▶ About this exercise: Restate word for word the lines that run from the one containing "dan kehebatan diri**" to the last line of the data, both ends included.

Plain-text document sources
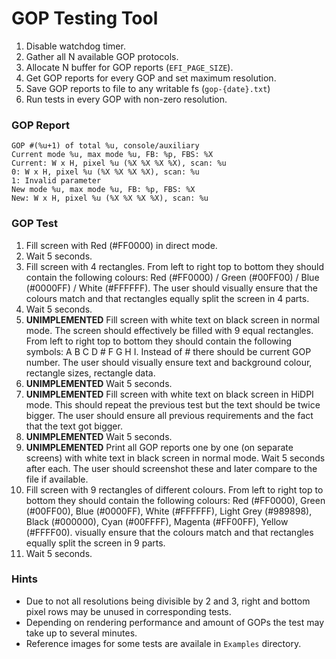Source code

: # GOP Testing Tool

1. Disable watchdog timer.
2. Gather all N available GOP protocols.
3. Allocate N buffer for GOP reports (`EFI_PAGE_SIZE`).
4. Get GOP reports for every GOP and set maximum resolution.
5. Save GOP reports to file to any writable fs (`gop-{date}.txt`)
6. Run tests in every GOP with non-zero resolution.

### GOP Report

```
GOP #(%u+1) of total %u, console/auxiliary
Current mode %u, max mode %u, FB: %p, FBS: %X
Current: W x H, pixel %u (%X %X %X %X), scan: %u
0: W x H, pixel %u (%X %X %X %X), scan: %u
1: Invalid parameter
New mode %u, max mode %u, FB: %p, FBS: %X
New: W x H, pixel %u (%X %X %X %X), scan: %u
```

### GOP Test

1. Fill screen with Red (#FF0000) in direct mode.
1. Wait 5 seconds.
1. Fill screen with 4 rectangles. From left to right top to bottom they should contain the following colours: Red (#FF0000) / Green (#00FF00) / Blue (#0000FF) / White (#FFFFFF). The user should visually ensure that the colours match and that rectangles equally split the screen in 4 parts.
1. Wait 5 seconds.
1. **UNIMPLEMENTED** Fill screen with white text on black screen in normal mode. The screen should effectively be filled with 9 equal rectangles. From left to right top to bottom they should contain the following symbols: A B C D # F G H I. Instead of # there should be current GOP number. The user should visually ensure text and background colour, rectangle sizes, rectangle data.
1. **UNIMPLEMENTED** Wait 5 seconds.
1. **UNIMPLEMENTED** Fill screen with white text on black screen in HiDPI mode. This should repeat the previous test but the text should be twice bigger. The user should ensure all previous requirements and the fact that the text got bigger.
1. **UNIMPLEMENTED** Wait 5 seconds.
1. **UNIMPLEMENTED** Print all GOP reports one by one (on separate screens) with white text in black screen in normal mode. Wait 5 seconds after each. The user should screenshot these and later compare to the file if available.
1. Fill screen with 9 rectangles of different colours. From left to right top to bottom they should contain the following colours: Red (#FF0000), Green (#00FF00), Blue (#0000FF), White (#FFFFFF), Light Grey (#989898), Black (#000000), Cyan (#00FFFF), Magenta (#FF00FF), Yellow (#FFFF00). visually ensure that the colours match and that rectangles equally split the screen in 9 parts.
1. Wait 5 seconds.

### Hints

- Due to not all resolutions being divisible by 2 and 3, right and bottom pixel rows may be unused in corresponding tests.
- Depending on rendering performance and amount of GOPs the test may take up to several minutes.
- Reference images for some tests are availale in `Examples` directory.
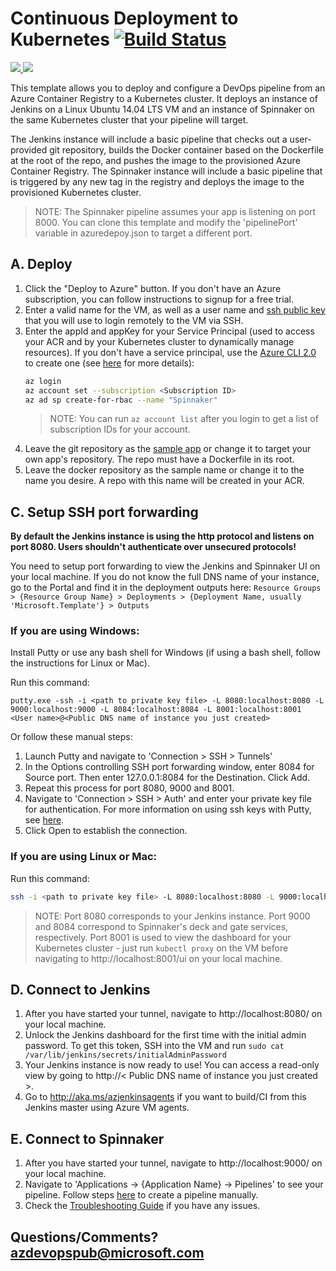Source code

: # Continuous Deployment to Kubernetes [![Build Status](http://devops-ci.westcentralus.cloudapp.azure.com/job/qs/job/301-jenkins-acr-spinnaker-k8s/badge/icon)](http://devops-ci.westcentralus.cloudapp.azure.com/blue/organizations/jenkins/qs%2F301-jenkins-acr-spinnaker-k8s/activity)

<a href="https://portal.azure.com/#create/Microsoft.Template/uri/https%3A%2F%2Fraw.githubusercontent.com%2FAzure%2Fazure-quickstart-templates%2Fmaster%2F301-jenkins-acr-spinnaker-k8s%2Fazuredeploy.json" target="_blank">
    <img src="http://azuredeploy.net/deploybutton.png"/>
</a>
<a href="http://armviz.io/#/?load=https%3A%2F%2Fraw.githubusercontent.com%2FAzure%2Fazure-quickstart-templates%2Fmaster%2F301-jenkins-acr-spinnaker-k8s%2Fazuredeploy.json" target="_blank">
    <img src="http://armviz.io/visualizebutton.png"/>
</a>

This template allows you to deploy and configure a DevOps pipeline from an Azure Container Registry to a Kubernetes cluster. It deploys an instance of Jenkins on a Linux Ubuntu 14.04 LTS VM and an instance of Spinnaker on the same Kubernetes cluster that your pipeline will target.

The Jenkins instance will include a basic pipeline that checks out a user-provided git repository, builds the Docker container based on the Dockerfile at the root of the repo, and pushes the image to the provisioned Azure Container Registry. The Spinnaker instance will include a basic pipeline that is triggered by any new tag in the registry and deploys the image to the provisioned Kubernetes cluster.

> NOTE: The Spinnaker pipeline assumes your app is listening on port 8000. You can clone this template and modify the 'pipelinePort' variable in azuredepoy.json to target a different port.

## A. Deploy
1. Click the "Deploy to Azure" button. If you don't have an Azure subscription, you can follow instructions to signup for a free trial.
1. Enter a valid name for the VM, as well as a user name and [ssh public key](https://docs.microsoft.com/azure/virtual-machines/virtual-machines-linux-mac-create-ssh-keys) that you will use to login remotely to the VM via SSH.
1. Enter the appId and appKey for your Service Principal (used to access your ACR and by your Kubernetes cluster to dynamically manage resources). If you don't have a service principal, use the [Azure CLI 2.0](https://docs.microsoft.com/cli/azure/install-azure-cli) to create one (see [here](https://docs.microsoft.com/cli/azure/create-an-azure-service-principal-azure-cli?toc=%2fazure%2fazure-resource-manager%2ftoc.json) for more details):
    ```bash
    az login
    az account set --subscription <Subscription ID>
    az ad sp create-for-rbac --name "Spinnaker"
    ```
    > NOTE: You can run `az account list` after you login to get a list of subscription IDs for your account.
1. Leave the git repository as the [sample app](https://github.com/azure-devops/spin-kub-demo) or change it to target your own app's repository. The repo must have a Dockerfile in its root.
1. Leave the docker repository as the sample name or change it to the name you desire. A repo with this name will be created in your ACR.

## C. Setup SSH port forwarding
**By default the Jenkins instance is using the http protocol and listens on port 8080. Users shouldn't authenticate over unsecured protocols!**

You need to setup port forwarding to view the Jenkins and Spinnaker UI on your local machine. If you do not know the full DNS name of your instance, go to the Portal and find it in the deployment outputs here: `Resource Groups > {Resource Group Name} > Deployments > {Deployment Name, usually 'Microsoft.Template'} > Outputs`

### If you are using Windows:
Install Putty or use any bash shell for Windows (if using a bash shell, follow the instructions for Linux or Mac).

Run this command:
```
putty.exe -ssh -i <path to private key file> -L 8080:localhost:8080 -L 9000:localhost:9000 -L 8084:localhost:8084 -L 8001:localhost:8001 <User name>@<Public DNS name of instance you just created>
```

Or follow these manual steps:
1. Launch Putty and navigate to 'Connection > SSH > Tunnels'
1. In the Options controlling SSH port forwarding window, enter 8084 for Source port. Then enter 127.0.0.1:8084 for the Destination. Click Add.
1. Repeat this process for port 8080, 9000 and 8001.
1. Navigate to 'Connection > SSH > Auth' and enter your private key file for authentication. For more information on using ssh keys with Putty, see [here](https://docs.microsoft.com/azure/virtual-machines/virtual-machines-linux-ssh-from-windows#create-a-private-key-for-putty).
1. Click Open to establish the connection.

### If you are using Linux or Mac:
Run this command:
```bash
ssh -i <path to private key file> -L 8080:localhost:8080 -L 9000:localhost:9000 -L 8084:localhost:8084 -L 8001:localhost:8001 <User name>@<Public DNS name of instance you just created>
```
> NOTE: Port 8080 corresponds to your Jenkins instance. Port 9000 and 8084 correspond to Spinnaker's deck and gate services, respectively. Port 8001 is used to view the dashboard for your Kubernetes cluster - just run `kubectl proxy` on the VM before navigating to http://localhost:8001/ui on your local machine.

## D. Connect to Jenkins

1. After you have started your tunnel, navigate to http://localhost:8080/ on your local machine.
1. Unlock the Jenkins dashboard for the first time with the initial admin password. To get this token, SSH into the VM and run `sudo cat /var/lib/jenkins/secrets/initialAdminPassword`
1. Your Jenkins instance is now ready to use! You can access a read-only view by going to http://< Public DNS name of instance you just created >.
1. Go to http://aka.ms/azjenkinsagents if you want to build/CI from this Jenkins master using Azure VM agents.

## E. Connect to Spinnaker

1. After you have started your tunnel, navigate to http://localhost:9000/ on your local machine.
1. Navigate to 'Applications -> {Application Name} -> Pipelines' to see your pipeline. Follow steps [here](http://www.spinnaker.io/docs/kubernetes-source-to-prod#section-1-create-a-spinnaker-application) to create a pipeline manually.
1. Check the [Troubleshooting Guide](http://www.spinnaker.io/docs/troubleshooting-guide) if you have any issues.

## Questions/Comments? azdevopspub@microsoft.com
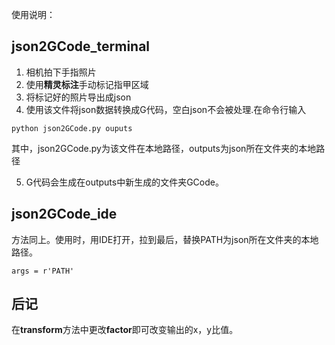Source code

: 使用说明：
## json2GCode_terminal
1. 相机拍下手指照片
2. 使用**精灵标注**手动标记指甲区域
3. 将标记好的照片导出成json
4. 使用该文件将json数据转换成G代码，空白json不会被处理.在命令行输入
  ```
  python json2GCode.py ouputs
  ```
  其中，json2GCode.py为该文件在本地路径，outputs为json所在文件夹的本地路径

5. G代码会生成在outputs中新生成的文件夹GCode。

## json2GCode_ide
方法同上。使用时，用IDE打开，拉到最后，替换PATH为json所在文件夹的本地路径。
```
args = r'PATH'
```

## 后记
在**transform**方法中更改**factor**即可改变输出的x，y比值。

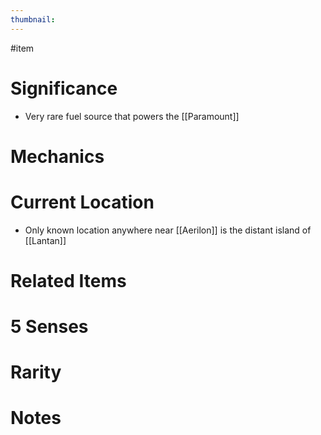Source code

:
 ```yaml
---
thumbnail:
---
```

#item

# Significance
- Very rare fuel source that powers the [[Paramount]]

# Mechanics
# Current Location
- Only known location anywhere near [[Aerilon]] is the distant island of [[Lantan]]

# Related Items
# 5 Senses
# Rarity
# Notes

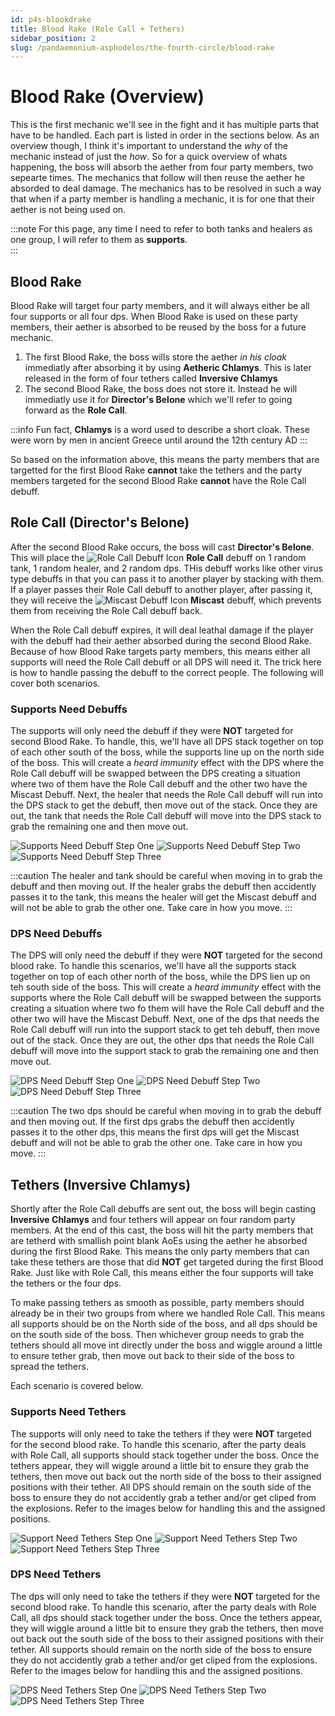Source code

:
 ```yaml
---
id: p4s-blookdrake
title: Blood Rake (Role Call + Tethers)
sidebar_position: 2
slug: /pandaemonium-asphodelos/the-fourth-circle/blood-rake
---
```


# Blood Rake (Overview)
This is the first mechanic we'll see in the fight and it has multiple parts that have to be handled.  Each part is listed in order in the sections below.  As an overview though, I think it's important to understand the *why* of the mechanic instead of just the *how*.  So for a quick overview of whats happening, the boss will absorb the aether from four party members, two sepearte times.  The mechanics that follow will then reuse the aether he absorded to deal damage. The mechanics has to be resolved in such a way that when if a party member is handling a mechanic, it is for one that their aether is not being used on.

:::note
For this page, any time I need to refer to both tanks and healers as one group, I will refer to them as **supports**.  
:::

## Blood Rake
Blood Rake will target four party members, and it will always either be all four supports or all four dps.  When Blood Rake is used on these party members, their aether is absorbed to be reused by the boss for a future mechanic.

1. The first Blood Rake, the boss wills store the aether *in his cloak* immediatly after absorbing it by using **Aetheric Chlamys**.  This is later released in the form of four tethers called **Inversive Chlamys**
2. The second Blood Rake, the boss does not store it.  Instead he will immediatly use it for **Director's Belone** which we'll refer to going forward as the **Role Call**.

:::info
Fun fact, **Chlamys** is a word used to describe a short cloak. These were worn by men in ancient Greece until around the 12th century AD
:::

So based on the information above, this means the party members that are targetted for the first Blood Rake **cannot** take the tethers and the party members targeted for the second Blood Rake **cannot** have the Role Call debuff. 

## Role Call (Director's Belone)
After the second Blood Rake occurs, the boss will cast **Director's Belone**.  This will place the ![Role Call Debuff Icon](/img/icons/debuffs/role-call.webp) **Role Call** debuff on 1 random tank, 1 random healer, and 2 random dps.  THis debuff works like other virus type debuffs in that you can pass it to another player by stacking with them.  If a player passes their Role Call debuff to another player, after passing it, they will receive the ![Miscast Debuff Icon](/img/icons/debuffs/miscast.webp) **Miscast** debuff, which prevents them from receiving the Role Call debuff back.

When the Role Call debuff expires, it will deal leathal damage if the player with the debuff had their aether absorbed during the second Blood Rake. Because of how Blood Rake targets party members, this means either all supports will need the Role Call debuff or all DPS will need it. The trick here is how to handle passing the debuff to the correct people.  The following will cover both scenarios.

### Supports Need Debuffs
The supports will only need the debuff if they were **NOT** targeted for second Blood Rake.  To handle, this, we'll have all DPS stack together on top of each other south of the boss, while the supports line up on the north side of the boss.  This will create a *heard immunity* effect with the DPS where the Role Call debuff will be swapped between the DPS creating a situation where two of them have the Role Call debuff and the other two have the Miscast Debuff.  Next, the healer that needs the Role Call debuff will run into the DPS stack to get the debuff, then move out of the stack.  Once they are out, the tank that needs the Role Call debuff will move into the DPS stack to grab the remaining one and then move out.

![Supports Need Debuff Step One](/img/pandaemonium-asphodelos/the-fourth-circle/role-call/supports-step-one.webp)
![Supports Need Debuff Step Two](/img/pandaemonium-asphodelos/the-fourth-circle/role-call/supports-step-two.webp)
![Supports Need Debuff Step Three](/img/pandaemonium-asphodelos/the-fourth-circle/role-call/supports-step-three.webp)

:::caution
The healer and tank should be careful when moving in to grab the debuff and then moving out.  If the healer grabs the debuff then accidently passes it to the tank, this means the healer will get the Miscast debuff and will not be able to grab the other one. Take care in how you move.
:::

### DPS Need Debuffs
The DPS will only need the debuff if they were **NOT** targeted for the second blood rake.  To handle this scenarios, we'll have all the supports stack together on top of each other north of the boss, while the DPS lien up on teh south side of the boss.  This will create a *heard immunity* effect with the supports where the Role Call debuff will be swapped between the supports creating a situation where two fo them will have the Role Call debuff and the other two will have the Miscast Debuff.  Next, one of the dps that needs the Role Call debuff will run into the support stack to get teh debuff, then move out of the stack.  Once they are out, the other dps that needs the Role Call debuff will move into the support stack to grab the remaining one and then move out.

![DPS Need Debuff Step One](/img/pandaemonium-asphodelos/the-fourth-circle/role-call/dps-step-one.webp)
![DPS Need Debuff Step Two](/img/pandaemonium-asphodelos/the-fourth-circle/role-call/dps-step-two.webp)
![DPS Need Debuff Step Three](/img/pandaemonium-asphodelos/the-fourth-circle/role-call/dps-step-three.webp)

:::caution
The two dps should be careful when moving in to grab the debuff and then moving out.  If the first dps grabs the debuff then accidently passes it to the other dps, this means the first dps will get the Miscast debuff and will not be able to grab the other one. Take care in how you move.
:::

## Tethers (Inversive Chlamys)
Shortly after the Role Call debuffs are sent out, the boss will begin casting **Inversive Chlamys** and four tethers will appear on four random party members.  At the end of this cast, the boss will hit the party members that are tetherd with smallish point blank AoEs using the aether he absorbed during the first Blood Rake.  This means the only party members that can take these tethers are those that did **NOT** get targeted during the first Blood Rake.  Just like with Role Call, this means either the four supports will take the tethers or the four dps.  

To make passing tethers as smooth as possible, party members should already be in their two groups from where we handled Role Call.  This means all supports should be on the North side of the boss, and all dps should be on the south side of the boss.  Then whichever group needs to grab the tethers should all move int directly under the boss and wiggle around a little to ensure tether grab, then move out back to their side of the boss to spread the tethers. 

Each scenario is covered below.

### Supports Need Tethers
The supports will only need to take the tethers if they were **NOT** targeted for the second blood rake.  To handle this scenario, after the party deals with Role Call, all supports should stack together under the boss.  Once the tethers appear, they will wiggle around a little bit to ensure they grab the tethers, then move out back out the north side of the boss to their assigned positions with their tether. All DPS should remain on the south side of the boss to ensure they do not accidently grab a tether and/or get cliped from the explosions. Refer to the images below for handling this and the assigned positions.

![Support Need Tethers Step One](/img/pandaemonium-asphodelos/the-fourth-circle/tethers/supports-step-one.webp)
![Support Need Tethers Step Two](/img/pandaemonium-asphodelos/the-fourth-circle/tethers/supports-step-two.webp)
![Support Need Tethers Step Three](/img/pandaemonium-asphodelos/the-fourth-circle/tethers/supports-step-three.webp)


### DPS Need Tethers
The dps will only need to take the tethers if they were **NOT** targeted for the second blood rake.  To handle this scenario, after the party deals with Role Call, all dps should stack together under the boss.  Once the tethers appear, they will wiggle around a little bit to ensure they grab the tethers, then move out back out the south side of the boss to their assigned positions with their tether. All supports should remain on the north side of the boss to ensure they do not accidently grab a tether and/or get cliped from the explosions. Refer to the images below for handling this and the assigned positions.

![DPS Need Tethers Step One](/img/pandaemonium-asphodelos/the-fourth-circle/tethers/dps-step-one.webp)
![DPS Need Tethers Step Two](/img/pandaemonium-asphodelos/the-fourth-circle/tethers/dps-step-two.webp)
![DPS Need Tethers Step Three](/img/pandaemonium-asphodelos/the-fourth-circle/tethers/dps-step-three.webp)
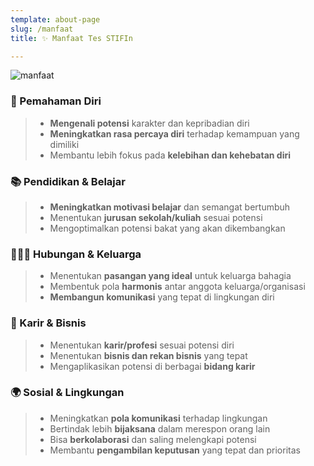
 ```yaml
---
template: about-page
slug: /manfaat
title: ✨ Manfaat Tes STIFIn 

---
```


![manfaat](/assets/manfaatstif.png)


 

### 🔎 Pemahaman Diri  
> - **Mengenali potensi** karakter dan kepribadian diri  
> - **Meningkatkan rasa percaya diri** terhadap kemampuan yang dimiliki  
> - Membantu lebih fokus pada **kelebihan dan kehebatan diri**  

### 📚 Pendidikan & Belajar  
> - **Meningkatkan motivasi belajar** dan semangat bertumbuh  
> - Menentukan **jurusan sekolah/kuliah** sesuai potensi  
> - Mengoptimalkan potensi bakat yang akan dikembangkan  

### 👨‍👩‍👧 Hubungan & Keluarga  
> - Menentukan **pasangan yang ideal** untuk keluarga bahagia  
> - Membentuk pola **harmonis** antar anggota keluarga/organisasi  
> - **Membangun komunikasi** yang tepat di lingkungan diri  

### 💼 Karir & Bisnis  
> - Menentukan **karir/profesi** sesuai potensi diri  
> - Menentukan **bisnis dan rekan bisnis** yang tepat  
> - Mengaplikasikan potensi di berbagai **bidang karir**  

### 🌍 Sosial & Lingkungan  
> - Meningkatkan **pola komunikasi** terhadap lingkungan  
> - Bertindak lebih **bijaksana** dalam merespon orang lain  
> - Bisa **berkolaborasi** dan saling melengkapi potensi  
> - Membantu **pengambilan keputusan** yang tepat dan prioritas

▶ Your solution:
> - Membantu lebih fokus pada **kelebihan dan kehebatan diri**  

### 📚 Pendidikan & Belajar  
> - **Meningkatkan motivasi belajar** dan semangat bertumbuh  
> - Menentukan **jurusan sekolah/kuliah** sesuai potensi  
> - Mengoptimalkan potensi bakat yang akan dikembangkan  

### 👨‍👩‍👧 Hubungan & Keluarga  
> - Menentukan **pasangan yang ideal** untuk keluarga bahagia  
> - Membentuk pola **harmonis** antar anggota keluarga/organisasi  
> - **Membangun komunikasi** yang tepat di lingkungan diri  

### 💼 Karir & Bisnis  
> - Menentukan **karir/profesi** sesuai potensi diri  
> - Menentukan **bisnis dan rekan bisnis** yang tepat  
> - Mengaplikasikan potensi di berbagai **bidang karir**  

### 🌍 Sosial & Lingkungan  
> - Meningkatkan **pola komunikasi** terhadap lingkungan  
> - Bertindak lebih **bijaksana** dalam merespon orang lain  
> - Bisa **berkolaborasi** dan saling melengkapi potensi  
> - Membantu **pengambilan keputusan** yang tepat dan prioritas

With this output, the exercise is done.